• **EXERCISE BRIEF**:
Your task is to write out the entire listing exactly, omitting its pictures.

• **SUPPLIED MATERIAL**:
• • •

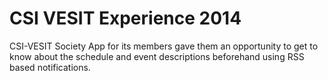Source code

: # CSI VESIT Experience 2014

CSI-VESIT Society App for its members gave them an opportunity to get to know about the schedule and event descriptions beforehand using RSS based notifications.

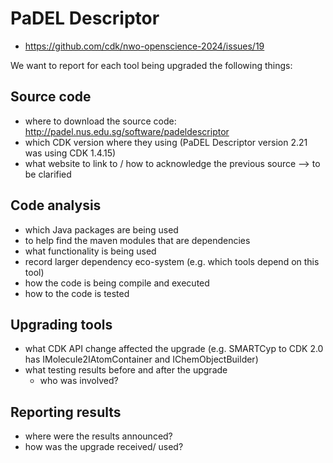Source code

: # PaDEL Descriptor
* https://github.com/cdk/nwo-openscience-2024/issues/19

We want to report for each tool being upgraded the following things:

## Source code
* where to download the source code: http://padel.nus.edu.sg/software/padeldescriptor
* which CDK version where they using (PaDEL Descriptor version 2.21 was using CDK 1.4.15)
* what website to link to / how to acknowledge the previous source --> to be clarified

## Code analysis
* which Java packages are being used
* to help find the maven modules that are dependencies
* what functionality is being used
* record larger dependency eco-system (e.g. which tools depend on this tool)
* how the code is being compile and executed
* how to the code is tested

## Upgrading tools
* what CDK API change affected the upgrade (e.g. SMARTCyp to CDK 2.0 has IMolecule2IAtomContainer and IChemObjectBuilder)
* what testing results before and after the upgrade
  * who was involved?

## Reporting results
* where were the results announced?
* how was the upgrade received/ used?

  
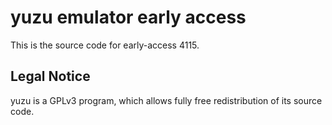 yuzu emulator early access
=============

This is the source code for early-access 4115.

## Legal Notice

yuzu is a GPLv3 program, which allows fully free redistribution of its source code.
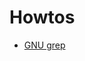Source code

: # Howtos

* [GNU grep](https://github.com/learnbyexample/Command-line-text-processing/blob/master/gnu_grep.md)
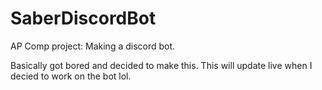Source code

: # SaberDiscordBot
AP Comp project: Making a discord bot.

Basically got bored and decided to make this. This will update live when I decied to work on the bot lol.
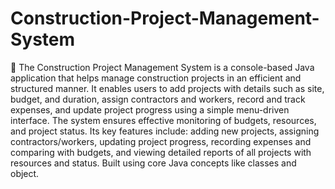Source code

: # Construction-Project-Management-System
📌 The Construction Project Management System is a console-based Java application that helps manage construction projects in an efficient and structured manner. It enables users to add projects with details such as site, budget, and duration, assign contractors and workers, record and track expenses, and update project progress using a simple menu-driven interface. The system ensures effective monitoring of budgets, resources, and project status. Its key features include: adding new projects, assigning contractors/workers, updating project progress, recording expenses and comparing with budgets, and viewing detailed reports of all projects with resources and status. Built using core Java concepts like classes and object.
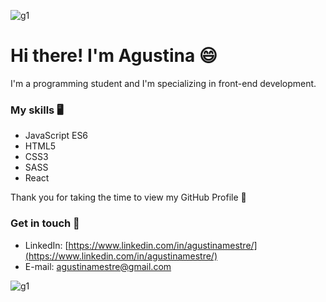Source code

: ![g1](https://user-images.githubusercontent.com/59721315/115292094-ed30dc00-a12b-11eb-8c3a-4c4a7395b59e.png)

  # Hi there! I'm Agustina 😄 

I'm a programming student and I'm specializing in front-end development.

### My skills 🖥

- JavaScript ES6
- HTML5
- CSS3
- SASS
- React

Thank you for taking the time to view my GitHub Profile 🥰

### Get in touch 📲

- LinkedIn: [https://www.linkedin.com/in/agustinamestre/](https://www.linkedin.com/in/agustinamestre/)
- E-mail: agustinamestre@gmail.com

![g1](https://user-images.githubusercontent.com/59721315/115292094-ed30dc00-a12b-11eb-8c3a-4c4a7395b59e.png)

• • •

• **WRITTEN REPLY**:
Source code

: # CSI VESIT Experience 2014

CSI-VESIT Society App for its members gave them an opportunity to get to know about the schedule and event descriptions beforehand using RSS based notifications.

Source code

: # PaDEL Descriptor
* https://github.com/cdk/nwo-openscience-2024/issues/19

We want to report for each tool being upgraded the following things:

## Source code
* where to download the source code: http://padel.nus.edu.sg/software/padeldescriptor
* which CDK version where they using (PaDEL Descriptor version 2.21 was using CDK 1.4.15)
* what website to link to / how to acknowledge the previous source --> to be clarified

## Code analysis
* which Java packages are being used
* to help find the maven modules that are dependencies
* what functionality is being used
* record larger dependency eco-system (e.g. which tools depend on this tool)
* how the code is being compile and executed
* how to the code is tested

## Upgrading tools
* what CDK API change affected the upgrade (e.g. SMARTCyp to CDK 2.0 has IMolecule2IAtomContainer and IChemObjectBuilder)
* what testing results before and after the upgrade
  * who was involved?

## Reporting results
* where were the results announced?
* how was the upgrade received/ used?

  
 yuzu emulator early access
=============

This is the source code for early-access 4115.

## Legal Notice

yuzu is a GPLv3 program, which allows fully free redistribution of its source code.
Source code

: # Howtos

* [GNU grep](https://github.com/learnbyexample/Command-line-text-processing/blob/master/gnu_grep.md)
Source code

: # SaberDiscordBot
AP Comp project: Making a discord bot.

Basically got bored and decided to make this. This will update live when I decied to work on the bot lol.
Source code

: # Construction-Project-Management-System
📌 The Construction Project Management System is a console-based Java application that helps manage construction projects in an efficient and structured manner. It enables users to add projects with details such as site, budget, and duration, assign contractors and workers, record and track expenses, and update project progress using a simple menu-driven interface. The system ensures effective monitoring of budgets, resources, and project status. Its key features include: adding new projects, assigning contractors/workers, updating project progress, recording expenses and comparing with budgets, and viewing detailed reports of all projects with resources and status. Built using core Java concepts like classes and object.
Source code

: ![g1](https://user-images.githubusercontent.com/59721315/115292094-ed30dc00-a12b-11eb-8c3a-4c4a7395b59e.png)

  # Hi there! I'm Agustina 😄 

I'm a programming student and I'm specializing in front-end development.

### My skills 🖥

- JavaScript ES6
- HTML5
- CSS3
- SASS
- React

Thank you for taking the time to view my GitHub Profile 🥰

### Get in touch 📲

- LinkedIn: [https://www.linkedin.com/in/agustinamestre/](https://www.linkedin.com/in/agustinamestre/)
- E-mail: agustinamestre@gmail.com

![g1](https://user-images.githubusercontent.com/59721315/115292094-ed30dc00-a12b-11eb-8c3a-4c4a7395b59e.png)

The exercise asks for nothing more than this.